If you know a 'Canadian Original' we should be featuring, please email us your ideas at originals@bellmedia.ca.

WINNIPEG -- I love shoes. Love them!

The black pumps, the tan pumps, the brown loafers, that pair of tall leather boots I bought last fall, I think the colour was called tobacco.

Shoes make me happy. So imagine my delight when I was given the go-ahead to profile a local company that makes some of the most beautiful footwear I’ve ever seen.  Manitobah Mukluks.  The shoes and boots made by this Canadian company have donned the feet of Hollywood celebrities like Jessica Biel and Megan Fox. Kate Moss is a fan too.

The mukluks and moccasins are made of cowhide leather and suede, rabbit and coyote fur. In the eyes of many in the world today, a social taboo, but company owner Sean McCormick makes no apologies. He’s a big believer in sustainability.

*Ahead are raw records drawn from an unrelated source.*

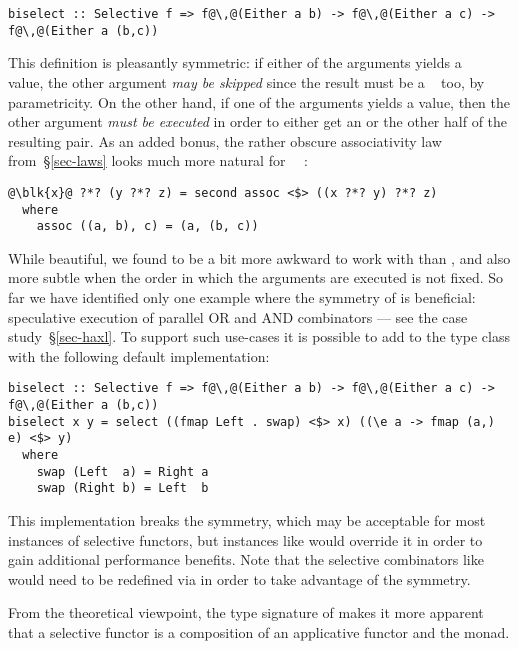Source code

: \vspace{1mm}
\begin{verbatim}
biselect :: Selective f => f@\,@(Either a b) -> f@\,@(Either a c) -> f@\,@(Either a (b,c))
\end{verbatim}
\vspace{1mm}

\noindent
This definition is pleasantly symmetric: if either of the arguments yields a
~ value, the other argument \emph{may be skipped} since the
result must be a ~ too, by parametricity. On the other hand, if
one of the arguments yields a  value, then the other argument
\emph{must be executed} in order to either get an  or the other half of
the resulting pair. As an added bonus, the rather obscure associativity law
from~\S\ref{sec-laws} looks much more natural for
~\hs{=}~:

\vspace{1mm}
\begin{verbatim}
@\blk{x}@ ?*? (y ?*? z) = second assoc <$> ((x ?*? y) ?*? z)
  where
    assoc ((a, b), c) = (a, (b, c))
\end{verbatim}
\vspace{1mm}

While beautiful, we found  to be a bit more awkward to work with
than , and also more subtle when the order in which the arguments
are executed is not fixed. So far we have identified only one example where the
symmetry of  is beneficial: speculative execution of parallel OR
and AND combinators --- see the \Haxl case study~\S\ref{sec-haxl}. To support
such use-cases it is possible to add  to the  type
class with the following default implementation:

\vspace{1mm}
\begin{verbatim}
biselect :: Selective f => f@\,@(Either a b) -> f@\,@(Either a c) -> f@\,@(Either a (b,c))
biselect x y = select ((fmap Left . swap) <$> x) ((\e a -> fmap (a,) e) <$> y)
  where
    swap (Left  a) = Right a
    swap (Right b) = Left  b
\end{verbatim}
\vspace{1mm}

\noindent
This implementation breaks the symmetry, which may be acceptable for most
instances of selective functors, but instances like  would override it
in order to gain additional performance benefits. Note that the selective
combinators like \hs{<||>} would need to be redefined via  in order
to take advantage of the symmetry.

From the theoretical viewpoint, the type signature of  makes it
more apparent that a selective functor  is a composition of an applicative
functor  and the  monad.


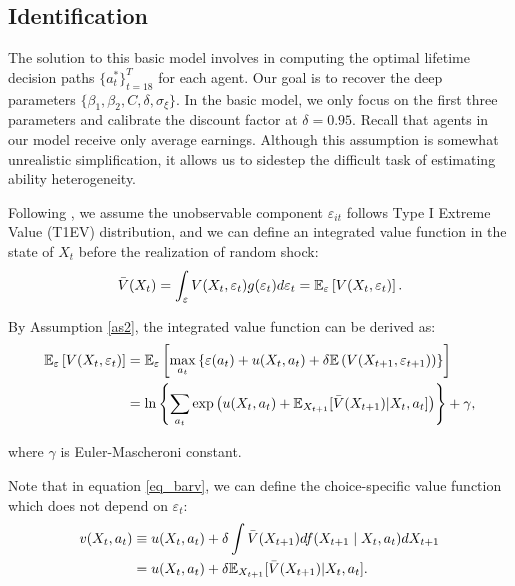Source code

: \documentclass[a4paper, 12pt]{article}
\begin{document}
\subsection{Identification}
The solution to this basic model involves in computing the optimal lifetime decision paths $\{a_t^*\}^T_{t=18}$ for each agent.
Our goal is to recover the deep parameters $\{\beta_1, \beta_2, C, \delta, \sigma_{\xi} \}.$
In the basic model, we only focus on the first three parameters and calibrate the discount factor at $\delta = 0.95$. 
Recall that agents in our model receive only average earnings. 
Although this assumption is somewhat unrealistic simplification, 
it allows us to sidestep the difficult task of estimating ability heterogeneity.

Following \cite{rust1987optimal}, we assume the unobservable component $\varepsilon_{it}$ follows Type I Extreme Value (T1EV) distribution, 
and we can define an integrated value function in the state of $X_{t}$ before the realization of random shock:
\begin{equation}
\Bar{V}(X_t) = \int_\varepsilon V(X_t,\varepsilon_t)g(\varepsilon_t) d\varepsilon_t = \mathbb{E}_\varepsilon \left[ V(X_t, \varepsilon_t) \right] .
\end{equation}

By Assumption \eqref{as2}, the integrated value function can be derived as:
\begin{equation}
\label{eq_barv}
\begin{split}
\mathbb{E}_\varepsilon \left[ V(X_t, \varepsilon_t) \right] &= \mathbb{E}_\varepsilon \left[ \max_{a_t} \left\{ \varepsilon(a_t) + u(X_t, a_t) + \delta \mathbb{E}\left(V(X_{t+1}, \varepsilon_{t+1}) \right)\right\} \right]\\
&= \ln \left\{ \sum_{a_t} \exp \left( u(X_t, a_t) +\mathbb{E}_{X_{t+1}} [\Bar{V}(X_{t+1})|X_{t}, a_t] \right) \right\} + \gamma,
\end{split}
\end{equation}

where $\gamma$ is Euler-Mascheroni constant.

Note that in equation \eqref{eq_barv}, we can define the choice-specific value function which does not depend on $\varepsilon_t$:
\begin{equation}
\begin{split}
v(X_{t}, a_t) &\equiv u(X_t, a_t) + \delta\int \Bar{V}(X_{t+1}) df(X_{t+1} \mid X_{t}, a_t)dX_{t+1}\\
&= u(X_{t}, a_{t}) + \delta \mathbb{E}_{X_{t+1}} [\Bar{V}(X_{t+1})|X_{t}, a_t].
\end{split}
\end{equation}
\end{document}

“We make footwear that should last years. This is not throw away stuff. I think one of the biggest drivers of sustainability is making something that’s not meant to be thrown away a month later,” he said.

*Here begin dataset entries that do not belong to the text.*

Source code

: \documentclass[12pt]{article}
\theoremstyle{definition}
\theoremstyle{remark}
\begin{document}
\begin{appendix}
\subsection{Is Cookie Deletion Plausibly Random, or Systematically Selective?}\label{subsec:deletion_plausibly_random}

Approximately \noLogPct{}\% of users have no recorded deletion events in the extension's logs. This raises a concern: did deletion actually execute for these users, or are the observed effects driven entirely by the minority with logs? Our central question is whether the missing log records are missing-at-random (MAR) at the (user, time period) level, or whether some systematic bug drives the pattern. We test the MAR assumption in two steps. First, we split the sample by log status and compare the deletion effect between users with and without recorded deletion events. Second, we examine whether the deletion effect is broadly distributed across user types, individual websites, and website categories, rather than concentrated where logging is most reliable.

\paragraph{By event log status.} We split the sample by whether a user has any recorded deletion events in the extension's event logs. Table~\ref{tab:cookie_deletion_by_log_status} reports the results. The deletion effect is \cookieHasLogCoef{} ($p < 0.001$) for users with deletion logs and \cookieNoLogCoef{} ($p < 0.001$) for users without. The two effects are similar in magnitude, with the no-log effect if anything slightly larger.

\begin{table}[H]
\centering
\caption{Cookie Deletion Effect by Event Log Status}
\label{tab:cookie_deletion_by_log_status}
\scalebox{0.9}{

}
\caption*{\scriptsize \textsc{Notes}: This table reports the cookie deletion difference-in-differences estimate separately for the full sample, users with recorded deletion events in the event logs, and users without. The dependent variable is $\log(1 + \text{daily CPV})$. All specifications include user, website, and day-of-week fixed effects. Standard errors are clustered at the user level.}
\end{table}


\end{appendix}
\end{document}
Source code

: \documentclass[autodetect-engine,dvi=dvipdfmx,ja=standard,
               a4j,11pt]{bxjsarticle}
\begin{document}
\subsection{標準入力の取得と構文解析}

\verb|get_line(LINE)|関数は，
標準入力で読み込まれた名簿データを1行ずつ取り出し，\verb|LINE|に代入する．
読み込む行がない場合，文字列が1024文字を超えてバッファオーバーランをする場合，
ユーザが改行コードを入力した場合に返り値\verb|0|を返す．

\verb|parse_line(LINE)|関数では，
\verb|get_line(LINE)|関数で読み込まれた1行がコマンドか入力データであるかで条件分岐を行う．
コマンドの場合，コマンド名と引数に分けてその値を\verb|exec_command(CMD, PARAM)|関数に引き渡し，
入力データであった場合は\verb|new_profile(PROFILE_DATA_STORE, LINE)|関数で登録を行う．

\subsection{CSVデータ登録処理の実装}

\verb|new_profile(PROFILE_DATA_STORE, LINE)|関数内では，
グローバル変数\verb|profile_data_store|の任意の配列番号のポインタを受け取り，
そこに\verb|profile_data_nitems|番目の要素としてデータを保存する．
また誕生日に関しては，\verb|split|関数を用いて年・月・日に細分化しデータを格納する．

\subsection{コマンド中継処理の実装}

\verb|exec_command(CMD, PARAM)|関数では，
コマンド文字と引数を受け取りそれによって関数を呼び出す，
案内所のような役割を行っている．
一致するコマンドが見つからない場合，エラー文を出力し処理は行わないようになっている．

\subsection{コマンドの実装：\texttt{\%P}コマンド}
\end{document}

The idea for Manitobah Mukluks was born from a place that goes beyond social norms, the footwear is part of McCormick’s culture. A Metis man. His father is Caucasian. His mother’s family is Cree.

Sean and his partner in the company, his sister Heather, spent much of their childhood in Manitoba’s north. They learned how to preserve furs and tan leather. They grew up wearing moccasins and mukluks.

“There’s pride and there’s also opportunity and putting those two things together is really what’s driven me over the years to work at building this brand,” McCormick said.

A brand that’s now sold internationally, in Australia, Russia, Japan, the United States and all across Europe.

And the success of this company translates into success for their community and First Nations people.

With every pair of Mukluks sold, money goes back to a Winnipeg-based school, the Centre for Aboriginal Human Resource Development.  It’s where Sean McCormick himself graduated from business. He goes back each year to hand out a bursary from his company, to help another First Nations student realize their dream.

The McCormicks have acknowledged while Manitobah Mukluks is their own, the idea, the original product, is their people’s. The elders and the artisans who still live on Canada’s First Nations, the people who still create authentic mukluks.

To keep the art alive, the McCormicks also sell footwear that is not their own. Authentic handmade Mukluks, some sell for as much as $1,200, and all the money goes back to First Nations artists who created them.

“It’s a business, but we are also sharing our culture and our heritage with the world,” said Heather McCormick.

For this shoe lover, the story shows the beauty of footwear isn’t only the supple leather, the colour, the fit … maybe it goes beyond that… to the sole.